Voraussetzungen der Löschung im Grundbuch.
Art. 666, 964 und 965 ZGB
.
A.-
Maurice Groslimond, notaire à Reconvilier, est propriétaire de deux chemins, feuillets nos 335 et 363, sis sur la commune de Tavannes, grevés de divers droits de passage et de canalisation. Le 3 mai 1958, il requit la radiation de l'inscription de son droit de propriété. Le conservateur du registre foncier de Moutier refusa, le 12 février 1959, de procéder à cette opération, vu les servitudes grevant les immeubles.
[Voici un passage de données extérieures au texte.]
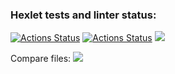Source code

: ### Hexlet tests and linter status:
[![Actions Status](https://github.com/ShchenevS/python-project-50/actions/workflows/hexlet-check.yml/badge.svg)](https://github.com/ShchenevS/python-project-50/actions)
[![Actions Status](https://github.com/ShchenevS/python-project-50/actions/workflows/pyci.yml/badge.svg)](https://github.com/ShchenevS/python-project-50/actions)
<a href="https://codeclimate.com/github/ShchenevS/python-project-50/maintainability"><img src="https://api.codeclimate.com/v1/badges/4327d4516d858cbae8e8/maintainability" /></a>

Compare files:
<a href="https://asciinema.org/a/P9S6EfwnmES9QFb2KqXu9tKBW" target="_blank"><img src="https://asciinema.org/a/P9S6EfwnmES9QFb2KqXu9tKBW.svg" /></a>

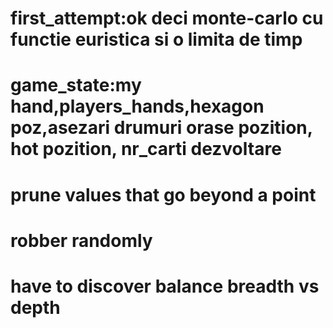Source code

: # first_attempt:ok deci monte-carlo cu functie euristica si o limita de timp
# game_state:my hand,players_hands,hexagon poz,asezari drumuri orase pozition, hot pozition, nr_carti dezvoltare
# prune values that go beyond a point
# robber randomly
# have to discover balance breadth vs depth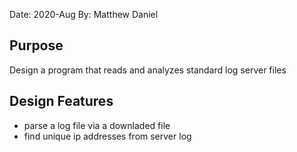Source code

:Date: 2020-Aug
By: Matthew Daniel

## Purpose
Design a program that reads and analyzes standard log server files

## Design Features
- parse a log file via a downladed file
- find unique ip addresses from server log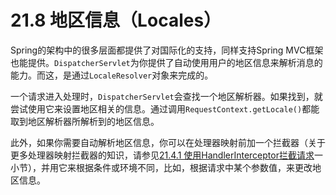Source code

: # 21.8 地区信息（Locales）

Spring的架构中的很多层面都提供了对国际化的支持，同样支持Spring MVC框架也能提供。`DispatcherServlet`为你提供了自动使用用户的地区信息来解析消息的能力。而这，是通过`LocaleResolver`对象来完成的。

一个请求进入处理时，`DispatcherServlet`会查找一个地区解析器。如果找到，就尝试使用它来设置地区相关的信息。通过调用`RequestContext.getLocale()`都能取到地区解析器所解析到的地区信息。

此外，如果你需要自动解析地区信息，你可以在处理器映射前加一个拦截器（关于更多处理器映射拦截器的知识，请参见[21.4.1 使用HandlerInterceptor拦截请求](http://docs.spring.io/spring-framework/docs/4.2.4.RELEASE/spring-framework-reference/html/mvc.html#mvc-handlermapping-interceptor)一小节），并用它来根据条件或环境不同，比如，根据请求中某个参数值，来更改地区信息。
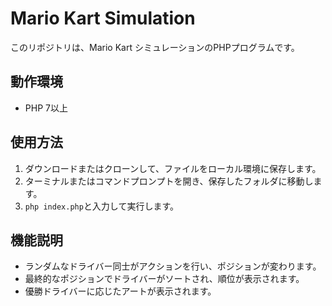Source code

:# Mario Kart Simulation
このリポジトリは、Mario Kart シミュレーションのPHPプログラムです。

## 動作環境
- PHP 7以上

## 使用方法
1. ダウンロードまたはクローンして、ファイルをローカル環境に保存します。
2. ターミナルまたはコマンドプロンプトを開き、保存したフォルダに移動します。
3. `php index.php`と入力して実行します。

## 機能説明
- ランダムなドライバー同士がアクションを行い、ポジションが変わります。
- 最終的なポジションでドライバーがソートされ、順位が表示されます。
- 優勝ドライバーに応じたアートが表示されます。
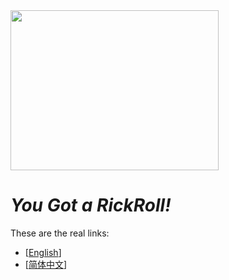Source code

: <img src="https://media4.giphy.com/media/Ju7l5y9osyymQ/200.gif" width="333" height="256"/>

# *You Got a RickRoll!*
These are the real links:
- [[English](https://github.com/Rick-Lang/Rick-Lang/blob/main/EN.md)]
- [[简体中文](https://github.com/Rick-Lang/Rick-Lang/blob/main/CH.md)]

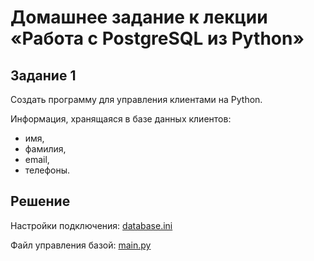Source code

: # Домашнее задание к лекции «Работа с PostgreSQL из Python»

## Задание 1

Создать программу для управления клиентами на Python.

Информация, хранящаяся в базе данных клиентов:

- имя,
- фамилия,
- email,
- телефоны.


## Решение

Настройки подключения: [database.ini](/database.ini)

Файл управления базой: [main.py](/main.py)




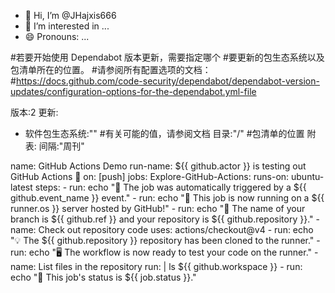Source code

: - 👋 Hi, I’m @JHajxis666
- 👀 I’m interested in ...
- 😄 Pronouns: ...

<!---
JHajxis666/JHajxis666 is a ✨ special ✨ repository because its `README.md` (this file) appears on your GitHub profile.
You can click the Preview link to take a look at your changes.
--->
#若要开始使用 Dependabot 版本更新，需要指定哪个
#要更新的包生态系统以及包清单所在的位置。
#请参阅所有配置选项的文档：
#https://docs.github.com/code-security/dependabot/dependabot-version-updates/configuration-options-for-the-dependabot.yml-file

版本:2
更新:
  - 软件包生态系统:"" #有关可能的值，请参阅文档
    目录:"/" #包清单的位置
    附表:
      间隔:"周刊"
    
name: GitHub Actions Demo
run-name: ${{ github.actor }} is testing out GitHub Actions 🚀
on: [push]
jobs:
  Explore-GitHub-Actions:
    runs-on: ubuntu-latest
    steps:
      - run: echo "🎉 The job was automatically triggered by a ${{ github.event_name }} event."
      - run: echo "🐧 This job is now running on a ${{ runner.os }} server hosted by GitHub!"
      - run: echo "🔎 The name of your branch is ${{ github.ref }} and your repository is ${{ github.repository }}."
      - name: Check out repository code
        uses: actions/checkout@v4
      - run: echo "💡 The ${{ github.repository }} repository has been cloned to the runner."
      - run: echo "🖥️ The workflow is now ready to test your code on the runner."
      - name: List files in the repository
        run: |
          ls ${{ github.workspace }}
      - run: echo "🍏 This job's status is ${{ job.status }}."
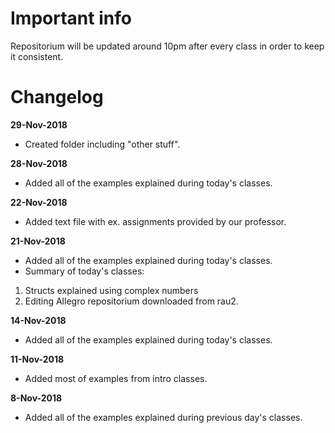 # Important info
Repositorium will be updated around 10pm after every class in order to keep it consistent.

# Changelog

**29-Nov-2018**
- Created folder including "other stuff".

**28-Nov-2018**
- Added all of the examples explained during today's classes.

**22-Nov-2018**
- Added text file with ex. assignments provided by our professor.

**21-Nov-2018**
- Added all of the examples explained during today's classes.
- Summary of today's classes: 
1. Structs explained using complex numbers
2. Editing Allegro repositorium downloaded from rau2.

**14-Nov-2018**
- Added all of the examples explained during today's classes.

**11-Nov-2018**
- Added most of examples from intro classes.

**8-Nov-2018**
- Added all of the examples explained during previous day's classes.
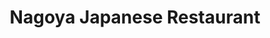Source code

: ---
title: Nagoya Japanese Restaurant
lng: -76.9035736
lat: 40.2427375
color: '#31225D'
type: Japanese
address: 829 State St, Lemoyne, PA 17043
rating: 4
tags: 
  - ramen
---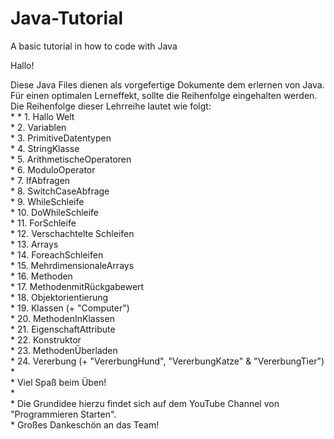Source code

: # Java-Tutorial
A basic tutorial in how to code with Java

Hallo!  
  
Diese Java Files dienen als vorgefertige Dokumente dem erlernen von Java. Für einen optimalen Lerneffekt, sollte die Reihenfolge eingehalten werden. Die Reihenfolge dieser Lehrreihe lautet wie folgt:  
		 * 
		 * 		1. Hallo Welt  
		 * 		2. Variablen  
		 * 		3. PrimitiveDatentypen  
		 * 		4. StringKlasse  
		 * 		5. ArithmetischeOperatoren  
		 * 		6. ModuloOperator  
		 * 		7. IfAbfragen  
		 * 		8. SwitchCaseAbfrage  
		 * 		9. WhileSchleife  
		 * 		10. DoWhileSchleife  
		 * 		11. ForSchleife  
		 * 		12. Verschachtelte Schleifen  
		 * 		13. Arrays  
		 * 		14. ForeachSchleifen  
		 * 		15. MehrdimensionaleArrays  
		 * 		16. Methoden  
		 * 		17. MethodenmitRückgabewert  
		 * 		18. Objektorientierung  
		 * 		19. Klassen (+ "Computer")  
		 * 		20. MethodenInKlassen  
		 * 		21. EigenschaftAttribute  
		 * 		22. Konstruktor  
		 * 		23. MethodenÜberladen  
		 * 		24. Vererbung (+ "VererbungHund", "VererbungKatze" & "VererbungTier")  
		 *   
		 * Viel Spaß beim Üben!  
		 *   
		 * Die Grundidee hierzu findet sich auf dem YouTube Channel von "Programmieren Starten".  
		 * Großes Dankeschön an das Team!
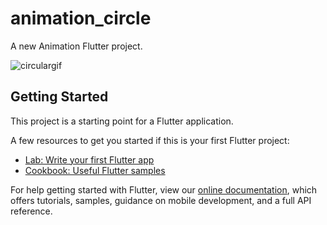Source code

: # animation_circle

A new Animation Flutter project.

![circulargif](https://user-images.githubusercontent.com/41188075/53576725-5e068a00-3b9a-11e9-8b76-632181d2f1db.gif)


## Getting Started

This project is a starting point for a Flutter application.

A few resources to get you started if this is your first Flutter project:

- [Lab: Write your first Flutter app](https://flutter.io/docs/get-started/codelab)
- [Cookbook: Useful Flutter samples](https://flutter.io/docs/cookbook)

For help getting started with Flutter, view our 
[online documentation](https://flutter.io/docs), which offers tutorials, 
samples, guidance on mobile development, and a full API reference.
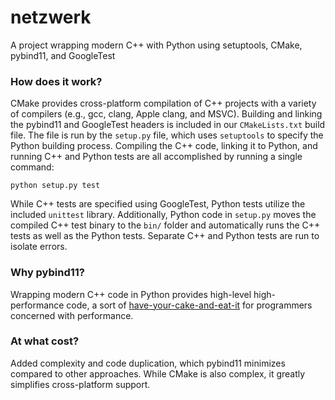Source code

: # netzwerk
A project wrapping modern C++ with Python using setuptools, CMake, pybind11, and GoogleTest

### How does it work?
CMake provides cross-platform compilation of C++ projects with a variety of compilers (e.g., gcc, clang, Apple clang, and MSVC). Building and linking the pybind11 and GoogleTest headers is included in our `CMakeLists.txt` build file. The file is run by the `setup.py` file, which uses `setuptools` to specify the Python building process. Compiling the C++ code, linking it to Python, and running C++ and Python tests are all accomplished by running a single command:

`python setup.py test`

While C++ tests are specified using GoogleTest, Python tests utilize the included `unittest` library. Additionally, Python code in `setup.py` moves the compiled C++ test binary to the `bin/` folder and automatically runs the C++ tests as well as the Python tests. Separate C++ and Python tests are run to isolate errors.

### Why pybind11?

Wrapping modern C++ code in Python provides high-level high-performance code, a sort of [have-your-cake-and-eat-it](https://en.wikipedia.org/wiki/You_can%27t_have_your_cake_and_eat_it) for programmers concerned with performance.

### At what cost?
Added complexity and code duplication, which pybind11 minimizes compared to other approaches. While CMake is also complex, it greatly simplifies cross-platform support.

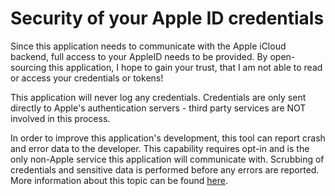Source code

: # Security of your Apple ID credentials

Since this application needs to communicate with the Apple iCloud backend, full access to your AppleID needs to be provided. By open-sourcing this application, I hope to gain your trust, that I am not able to read or access your credentials or tokens!

This application will never log any credentials. Credentials are only sent directly to Apple's authentication servers - third party services are NOT involved in this process.

In order to improve this application's development, this tool can report crash and error data to the developer. This capability requires opt-in and is the only non-Apple service this application will communicate with. Scrubbing of credentials and sensitive data is performed before any errors are reported. More information about this topic can be found [here](error-reporting.md).

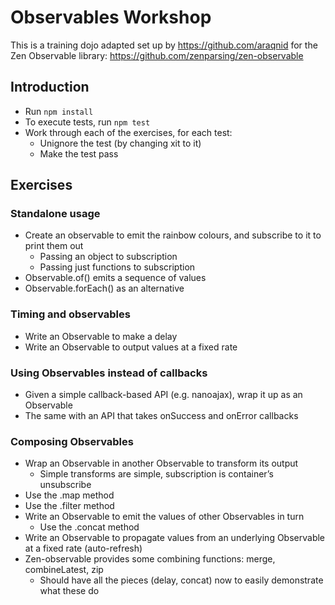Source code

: # Observables Workshop
This is a training dojo adapted set up by https://github.com/araqnid for the Zen Observable library: https://github.com/zenparsing/zen-observable

## Introduction
* Run `npm install`
* To execute tests, run `npm test`
* Work through each of the exercises, for each test:
  * Unignore the test (by changing xit to it)
  * Make the test pass

## Exercises

### Standalone usage
* Create an observable to emit the rainbow colours, and subscribe to it to print them out
  * Passing an object to subscription
  * Passing just functions to subscription
* Observable.of() emits a sequence of values
* Observable.forEach() as an alternative

### Timing and observables
* Write an Observable to make a delay
* Write an Observable to output values at a fixed rate

### Using Observables instead of callbacks
* Given a simple callback-based API (e.g. nanoajax), wrap it up as an Observable
* The same with an API that takes onSuccess and onError callbacks

### Composing Observables
* Wrap an Observable in another Observable to transform its output
  * Simple transforms are simple, subscription is container’s unsubscribe
* Use the .map method
* Use the .filter method
* Write an Observable to emit the values of other Observables in turn
  * Use the .concat method
* Write an Observable to propagate values from an underlying Observable at a fixed rate (auto-refresh)
* Zen-observable provides some combining functions: merge, combineLatest, zip
  * Should have all the pieces (delay, concat) now to easily demonstrate what these do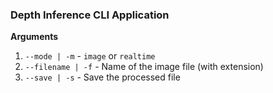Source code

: ### **Depth Inference CLI Application**<br>

**Arguments**

1. `--mode | -m` - `image` or `realtime`
2. `--filename | -f` - Name of the image file (with extension)
3. `--save | -s` - Save the processed file

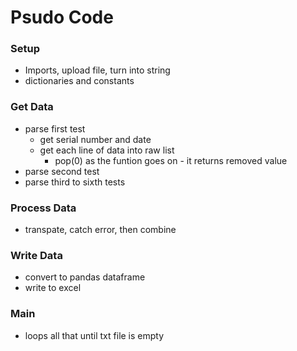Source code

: # Psudo Code
### Setup
* Imports, upload file, turn into string
* dictionaries and constants

### Get Data
* parse first test
    * get serial number and date
    * get each line of data into raw list
        * pop(0) as the funtion goes on - it returns removed value 
* parse second test
* parse third to sixth tests

### Process Data
* transpate, catch error, then combine

### Write Data
* convert to pandas dataframe
* write to excel

### Main
* loops all that until txt file is empty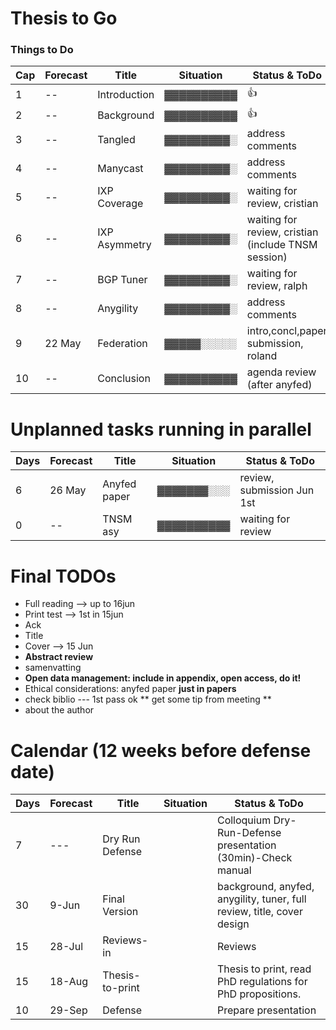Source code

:  # Thesis to Go
 
 ### Things to Do ###
                                                                                           
 Cap| Forecast | Title         | Situation  | Status & ToDo                                                                             
 ----| ---------| --------------| ---------- |----------------------                                                                     
 1   |   --     | Introduction  | ▓▓▓▓▓▓▓▓▓▓ | :+1:                                                 
 2   |   --     | Background    | ▓▓▓▓▓▓▓▓▓▓ | :+1:
 3   |   --     | Tangled       | ▓▓▓▓▓▓▓▓▓░ | address comments                                              
 4   |   --     | Manycast      | ▓▓▓▓▓▓▓▓▓░ | address comments                                            
 5   |   --     | IXP Coverage  | ▓▓▓▓▓▓▓▓▓░ | waiting for review, cristian                                             
 6   |   --     | IXP Asymmetry | ▓▓▓▓▓▓▓▓▓░ | waiting for review, cristian  (include TNSM session)                                           
 7   |   --     | BGP Tuner     | ▓▓▓▓▓▓▓▓▓░ | waiting for review, ralph                            
 8   |   --     | Anygility     | ▓▓▓▓▓▓▓▓▓░ | address comments                                       
 9   |  22 May  | Federation    | ▓▓▓▓▓░░░░░ | intro,concl,paper submission, roland          
 10  |   --     | Conclusion    | ▓▓▓▓▓▓▓▓▓▓ | agenda review (after anyfed)                                               
                                                                                                                                         
                                                                                                                                         
                                                                                                                                         
 # Unplanned tasks running in parallel                                                                                                   
                                                                                                                                                                                                                                                                
 Days| Forecast | Title              | Situation  | Status & ToDo                                                                        
 ----| ---------| -------------------| ---------- |----------------------                                                                
 6   |  26 May  | Anyfed paper       | ▓▓▓▓▓▓▓░░░ | review, submission Jun 1st  
 0   |   --     | TNSM asy           | ▓▓▓▓▓▓▓▓▓▓ | waiting for review                                                  
                                             
# Final TODOs
- Full reading --> up to 16jun
- Print test --> 1st in 15jun
- Ack
- Title
- Cover --> 15 Jun
- **Abstract review**
- samenvatting 
- **Open data management: include in appendix, open access, do it!**
- Ethical considerations: anyfed paper **just in papers**
- check biblio --- 1st pass ok ** get some tip from meeting **
- about the author
                                                                                                                                         
 # Calendar (12 weeks before defense date)                                                                                               
                                                                                                                                         
 Days | Forecast | Title              | Situation  | Status & ToDo                                                                       
 -----| ---------| -------------------| ---------- |----------------------                                                               
   7  |  ---     | Dry Run Defense    |            | Colloquium Dry-Run-Defense presentation (30min)-Check manual
  30  |  9-Jun   | Final Version      |            | background, anyfed, anygility, tuner, full review, title, cover design              
  15  | 28-Jul   | Reviews-in         |            | Reviews                                                                             
  15  | 18-Aug   | Thesis-to-print    |            | Thesis to print, read PhD regulations for PhD propositions.                         
  10  | 29-Sep   | Defense            |            | Prepare presentation

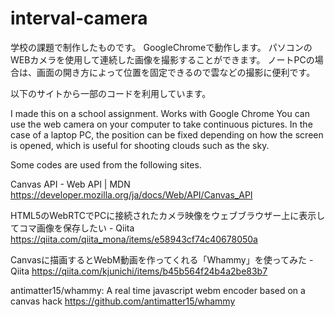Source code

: # interval-camera

学校の課題で制作したものです。
GoogleChromeで動作します。
パソコンのWEBカメラを使用して連続した画像を撮影することができます。
ノートPCの場合は、画面の開き方によって位置を固定できるので雲などの撮影に便利です。

以下のサイトから一部のコードを利用しています。

I made this on a school assignment.
Works with Google Chrome
You can use the web camera on your computer to take continuous pictures.
In the case of a laptop PC, the position can be fixed depending on how the screen is opened, which is useful for shooting clouds such as the sky.

Some codes are used from the following sites.

Canvas API - Web API | MDN
<https://developer.mozilla.org/ja/docs/Web/API/Canvas_API>

HTML5のWebRTCでPCに接続されたカメラ映像をウェブブラウザー上に表示してコマ画像を保存したい - Qiita
<https://qiita.com/qiita_mona/items/e58943cf74c40678050a>

Canvasに描画するとWebM動画を作ってくれる「Whammy」を使ってみた - Qiita
<https://qiita.com/kjunichi/items/b45b564f24b4a2be83b7>

antimatter15/whammy: A real time javascript webm encoder based on a canvas hack
<https://github.com/antimatter15/whammy>
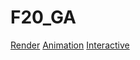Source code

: # F20_GA

[Render](Render/README.md)
[Animation](Animation/README.md)
[Interactive](Interactive/README.md)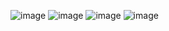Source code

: ![image](https://user-images.githubusercontent.com/70560551/177527997-983c7f01-455e-41a3-97c6-bb08493af85e.png)
![image](https://user-images.githubusercontent.com/70560551/177528066-94119249-1f21-41e6-bc7f-4dd12bd1b8a6.png)
![image](https://user-images.githubusercontent.com/70560551/177528147-ea5a808a-6b84-40db-88f3-a91854c6b911.png)
![image](https://user-images.githubusercontent.com/70560551/177528204-fe24f845-1070-40dd-9b21-0fe6318e0032.png)


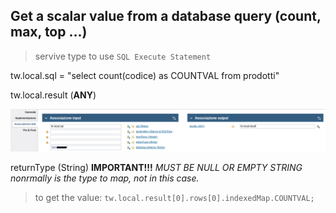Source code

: ## Get a scalar value from a database query (count, max, top ...)

> servive type to use  `SQL Execute Statement`

tw.local.sql = "select count(codice) as COUNTVAL from prodotti"

tw.local.result (**ANY**)

<img src="images/scalar-value.png" alt="variable mapping"/>

returnType (String) **IMPORTANT!!!** *MUST BE NULL OR EMPTY STRING nonrmally is the type to map, not in this case.*

> to get the value: `tw.local.result[0].rows[0].indexedMap.COUNTVAL;`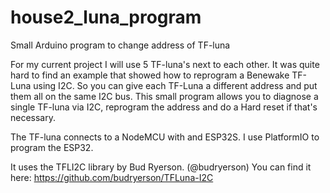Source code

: # house2_luna_program
Small Arduino program to change address of TF-luna

For my current project I will use 5 TF-luna's next to each other. It was
quite hard to find an example that showed how to reprogram a Benewake
TF-Luna using I2C. So you can give each TF-Luna a different address and
put them all on the same I2C bus. This small program allows you to
diagnose a single TF-luna via I2C, reprogram the address and do a Hard
reset if that's necessary. 

The TF-luna connects to a NodeMCU with and ESP32S. I use PlatformIO to
program the ESP32. 

It uses the TFLI2C library by Bud Ryerson. (@budryerson)
You can find it here: https://github.com/budryerson/TFLuna-I2C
Le 24 avril suivant, le Conseil-exécutif bernois, en sa qualité d'autorité de surveillance, rejeta un recours formé contre cette décision. A son avis, l'Etat deviendrait propriétaire des parcelles abandonnées (art. 77 LACC).
B.-
Agissant par la voie du recours de droit administratif, Groslimond requiert le Tribunal fédéral d'annuler cette dernière décision et d'ordonner à l'office compétent d'effectuer la radiation.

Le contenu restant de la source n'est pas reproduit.